Furin-mediated modification is required for epithelial sodium channel-activating activity of soluble (pro)renin receptor in cultured collecting duct cells.

(Pro)renin receptor (PRR) contains an overlapping cleavage site for site-1 protease (S1P) and furin for the generation of soluble PRR (sPRR). Although S1P-mediated cleavage mediates the release of sPRR, the functional implication of furin-mediated cleavage is unclear. Here, we tested whether furin-mediated cleavage was required for the activity of sPRR in activating epithelial Na channel (ENaC) in cultured M-1 cells. M-1 cells were transfected with pcDNA3.4 containing full-length PRR with (Furin-site Mut) or without (WT) mutagenesis of the furin cleavage site. As compared with empty vector (EM) control, Furin-site Mut showed the attenuation effect on WT-induced α-ENaC expression and amiloride-sensitive short-circuit current. In a separate experiment, M-1 cells were transfected with pcDNA3.4 containing cDNA for sPRR with S1P cleavage (AA 1-282) (sPRR-S1P) or with furin cleavage (AA 1-279) (sPRR-furin), indicating overexpression of the two types of sPRR induced a significant and comparable increase in the release of sPRR, but only sPRR-furin showed an increase of ENaC activity.
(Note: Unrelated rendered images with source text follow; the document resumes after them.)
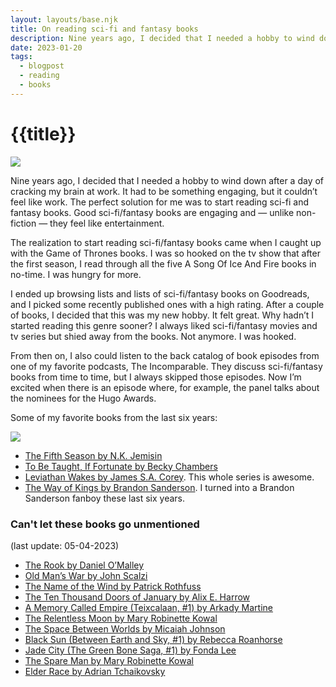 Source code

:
 ```yaml
---
layout: layouts/base.njk
title: On reading sci-fi and fantasy books
description: Nine years ago, I decided that I needed a hobby to wind down after a day of cracking my brain at work. It had to be something engaging, but it couldn’t feel like work. The perfect solution for me was to start reading sci-fi and fantasy books. Good sci-fi/fantasy books are engaging and — unlike non-fiction — they feel like entertainment.
date: 2023-01-20
tags:
  - blogpost
  - reading
  - books
---
```


# {{title}}

<div class="break-out">
 <img
 src="/images/Reading-2-2048x683.jpg"
 />
</div>

Nine years ago, I decided that I needed a hobby to wind down after a day of cracking my brain at work. It had to be something engaging, but it couldn’t feel like work. The perfect solution for me was to start reading sci-fi and fantasy books. Good sci-fi/fantasy books are engaging and — unlike non-fiction — they feel like entertainment.

The realization to start reading sci-fi/fantasy books came when I caught up with the Game of Thrones books. I was so hooked on the tv show that after the first season, I read through all the five A Song Of Ice And Fire books in no-time. I was hungry for more.

I ended up browsing lists and lists of sci-fi/fantasy books on Goodreads, and I picked some recently published ones with a high rating. After a couple of books, I decided that this was my new hobby. It felt great. Why hadn’t I started reading this genre sooner? I always liked sci-fi/fantasy movies and tv series but shied away from the books. Not anymore. I was hooked.

From then on, I also could listen to the back catalog of book episodes from one of my favorite podcasts, The Incomparable. They discuss sci-fi/fantasy books from time to time, but I always skipped those episodes. Now I’m excited when there is an episode where, for example, the panel talks about the nominees for the Hugo Awards.

Some of my favorite books from the last six years:

<div class="break-out py-8">
 <img src="/images/Favorite-books.jpg">
</div>

<ul>
 <li><a href="https://www.goodreads.com/book/show/25194939-the-fifth-season">The Fifth Season by N.K. Jemisin</a></li>
 <li><a href="https://www.goodreads.com/book/show/43190272-to-be-taught-if-fortunate">To Be Taught, If Fortunate by Becky Chambers</a></li>
 <li><a href="https://www.goodreads.com/book/show/8855321-leviathan-wakes">Leviathan Wakes by James S.A. Corey</a>. This whole series is awesome.</li>
 <li><a href="https://www.goodreads.com/book/show/7235533-the-way-of-kings">The Way of Kings by Brandon Sanderson</a>. I turned into a Brandon Sanderson fanboy these last six years.</li>
</ul>

### Can't let these books go unmentioned

(last update: 05-04-2023)

- [The Rook by Daniel O&#8217;Malley](https://www.goodreads.com/book/show/10836728-the-rook)
- [Old Man&#8217;s War by John Scalzi](https://www.goodreads.com/book/show/51964.Old_Man_s_War)
- [The Name of the Wind by Patrick Rothfuss](https://www.goodreads.com/book/show/6325687-the-name-of-the-wind)
- [The Ten Thousand Doors of January by Alix E. Harrow](https://www.goodreads.com/book/show/43521657-the-ten-thousand-doors-of-january)
- [A Memory Called Empire (Teixcalaan, #1) by Arkady Martine](https://www.goodreads.com/book/show/37794149-a-memory-called-empire)
- [The Relentless Moon by Mary Robinette Kowal](https://www.goodreads.com/book/show/52381417-the-relentless-moon)
- [The Space Between Worlds by Micaiah Johnson](https://www.goodreads.com/book/show/43301353-the-space-between-worlds)
- [Black Sun (Between Earth and Sky, #1) by Rebecca Roanhorse](https://www.goodreads.com/book/show/53543063-black-sun)
- [Jade City (The Green Bone Saga, #1) by Fonda Lee](https://www.goodreads.com/book/show/43587154-jade-city)
- [The Spare Man by Mary Robinette Kowal](https://www.goodreads.com/book/show/41892799-the-spare-man)
- [Elder Race by Adrian Tchaikovsky](https://www.goodreads.com/book/show/50663055-elder-race)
Single-channel analysis of ENaC activity in Xenopus A6-2F3 cells confirms sPRR-furin activation of ENaC open probability. At last, HEK-293 cells were pretreated with furin inhibitor α-antitrypsin Portland (α-PDX) followed by transfection with EM, WT PRR. sPRR in the conditioned medium was enriched by using protein centrifugal filter devices and applied to M-1 cells followed by measurement of ENaC activity, demonstrating that pretreatment with α-PDX attenuated ENaC-acting activity induced by overexpression of WT PRR. In summary, we conclude that furin-mediated modification is required for the activity of sPRR to increase ENaC-mediated Na transport in the collecting duct cells. The present study for the first time examined the functional implication of furin-dependent cleavage in the activation of sPRR during ENaC regulation in cultured CD cells. We found that sPRR with the initial S1P-dependent cleavage remained silent and only became active following furin-dependent cleavage in terms of enhancement of ENaC activity and expression of α-ENaC. These results offer novel insight into the sPRR maturation process during ENaC regulation.